An example of enlarged carbon accounting in the catering sector

 

 

 

 

By enlarging its carbon accounting, a company can easily obtain the unit carbon weight of its products and its annual decarbonation result, i.e. the annual progress or decline in the company’s impact on the atmosphere.

1. Unit weight in carbons

Let’s take the example of a restaurant owner and see how, at the end of the year, he calculates the unit carbon weight of his product: the meal sold. He indicates in his unit carbon weight account that he sold 5,000 meals and that his purchases to produce them – food, energy, premises, etc. – “weighed” 6,000 kg of carbon (he finds their weights on the invoices of suppliers who have enlarged their accounts or, failing that, on a free calculator or on databases such as those of ADEME). Its carbon accounts divide the weight of purchases (6,000 kg) by the number of meals sold (5,000) to give the unit carbon weight of a meal sold: 1.2 kg of carbon, which it passes on to its customers on their invoices. (Other calculations would allow him to refine by menu or dish).

2. The result in carbons

From the second year onwards, its decarbonation account gives the company its carbon footprint: it measures the annual progress or decline in the company’s carbon impact on the atmosphere: positive if its direct or indirect activity has emitted less (or captured more) carbon, negative otherwise.

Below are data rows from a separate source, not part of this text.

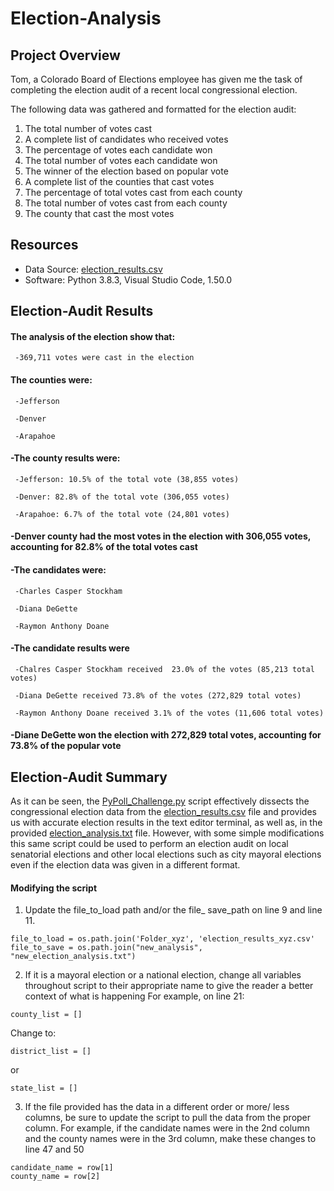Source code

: # Election-Analysis

## Project Overview
Tom, a Colorado Board of Elections employee has given me the task of completing the election audit of a recent local congressional election.  

The following data was gathered and formatted for the election audit:

1. The total number of votes cast
2. A complete list of candidates who received votes
3. The percentage of votes each candidate won
4. The total number of votes each candidate won
5. The winner of the election based on popular vote
6. A complete list of the counties that cast votes
7. The percentage of total votes cast from each county
8. The total number of votes cast from each county
9. The county that cast the most votes

## Resources
- Data Source: [election_results.csv](https://github.com/agregorash/Election-Analysis/blob/main/Resources/election_results.csv)
- Software: Python 3.8.3, Visual Studio Code, 1.50.0

## Election-Audit Results
#### The analysis of the election show that:  

     -369,711 votes were cast in the election

#### The counties were:

     -Jefferson  

     -Denver

     -Arapahoe

#### -The county results were:

     -Jefferson: 10.5% of the total vote (38,855 votes)

     -Denver: 82.8% of the total vote (306,055 votes)

     -Arapahoe: 6.7% of the total vote (24,801 votes)

#### -Denver county had the most votes in the election with 306,055 votes, accounting for 82.8% of the total votes cast

#### -The candidates were:  

     -Charles Casper Stockham  
  
     -Diana DeGette  
  
     -Raymon Anthony Doane  
  
#### -The candidate results were  

     -Chalres Casper Stockham received  23.0% of the votes (85,213 total votes)  
  
     -Diana DeGette received 73.8% of the votes (272,829 total votes)  
  
     -Raymon Anthony Doane received 3.1% of the votes (11,606 total votes)  
  
#### -Diane DeGette won the election with 272,829 total votes, accounting for 73.8% of the popular vote

## Election-Audit Summary
As it can be seen, the [PyPoll_Challenge.py](https://github.com/agregorash/Election-Analysis/blob/main/PyPoll_Challenge.py) script effectively dissects the congressional election data from the [election_results.csv](https://github.com/agregorash/Election-Analysis/blob/main/Resources/election_results.csv) file and provides us with accurate election results in the text editor terminal, as well as, in the provided [election_analysis.txt](https://github.com/agregorash/Election-Analysis/blob/main/Analysis/election_analysis.txt) file. However, with some simple modifications this same script could be used to perform an election audit on local senatorial elections and other local elections such as city mayoral elections even if the election data was given in a different format.
#### Modifying the script
1. Update the file_to_load path and/or the file_ save_path on line 9 and line 11.
```
file_to_load = os.path.join('Folder_xyz', 'election_results_xyz.csv'
file_to_save = os.path.join("new_analysis", "new_election_analysis.txt")
```
2. If it is a mayoral election or a national election, change all variables throughout script to their appropriate name to give the reader a better context of what is happening 
For example, on line 21:
```
county_list = []
```
Change to:
```
district_list = []
```
or
```
state_list = []
```
3. If the file provided has the data in a different order or more/ less columns, be sure to update the script to pull the data from the proper column.
For example, if the candidate names were in the 2nd column and the county names were in the 3rd column, make these changes to line 47 and 50
```
candidate_name = row[1]
county_name = row[2]
```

The calculation is made automatically by the carbon calculator. It measures the company’s carbon productivity gains (or losses) (for a constant quantity sold).

If sales increase to 6,000 meals and the weight of purchases remains stable at 6,000 kg, the carbon weight of the meal falls to 1 kg (6,000/6,000): a gain of 200 grams per meal. Let’s forget about the increase in sales for the moment and think about the 5,000 meals in the first year. The reduction of 200 grams per meal for 5,000 meals is a benefit to the atmosphere of one tonne less. Part of the gain is due to quantity savings on its purchases: less cooking, fewer meat products, less waste in the kitchen, etc. The carbon account gives this automatically, for example 600 kg (this is the sum of the variation in quantity of each purchase per meal sold, multiplied by the carbon weight of the purchase the previous year, multiplied by the 5,000 meals). The remaining 400kg are due to reductions in the unit weights of purchases and are included in suppliers’ results, which avoids counting the same result twice.

In the future, it will be possible to calculate two other components of the decarbonation result.

Productivity gains (or losses) in terms of carbon brought to customers and shared with them. They will appear if the restaurateur has signed a decarbonation sharing agreement (a type of agreement made possible in the future by enlarged accounting). For example, it will have agreed to share the carbon benefit of a new furnace with its supplier. Or his customer, whose canteen he supplies, will have agreed to share with him the carbon benefit of a reduction in the end-of-life carbon cost of the waste he is responsible for.

The gain (or loss) caused by the variation in the quantity of meals sold (at constant unit weight). It will appear if the company has access to the average weight of a meal, taken from a confidential statistical database listing the unit weights recorded (databases made necessary by the enlarged accounting system). The gain is equal to the variation in the quantity sold multiplied by the difference between the unit weight of the company’s meal and the statistical weight. If the statistical weight is 1.5 kg, and the restaurant owner’s weight is 1.2 kg, the additional gain for the company is 300 kg (the difference of 0.3 kg multiplied by the increase in meals sold of 1000 meals). Why this formula? If the number of meals sold remains the same, each additional meal for one company means one less meal for another, with a gain for the atmosphere (respectively a loss) to be shared between the two companies if a carbon-intensive meal is replaced by a lighter one (otherwise a loss).

 

(This example applies to the vast majority of companies. For some companies, it must be corrected by the weight of carbon captured (forests, industrial capture, etc.) or introduced by production processes (oil, cement, etc.). Few companies are affected, as supplier weights pre-count the carbon impact of burning carbon fuels. The accountant bases these adjustments on certificates from carbon experts).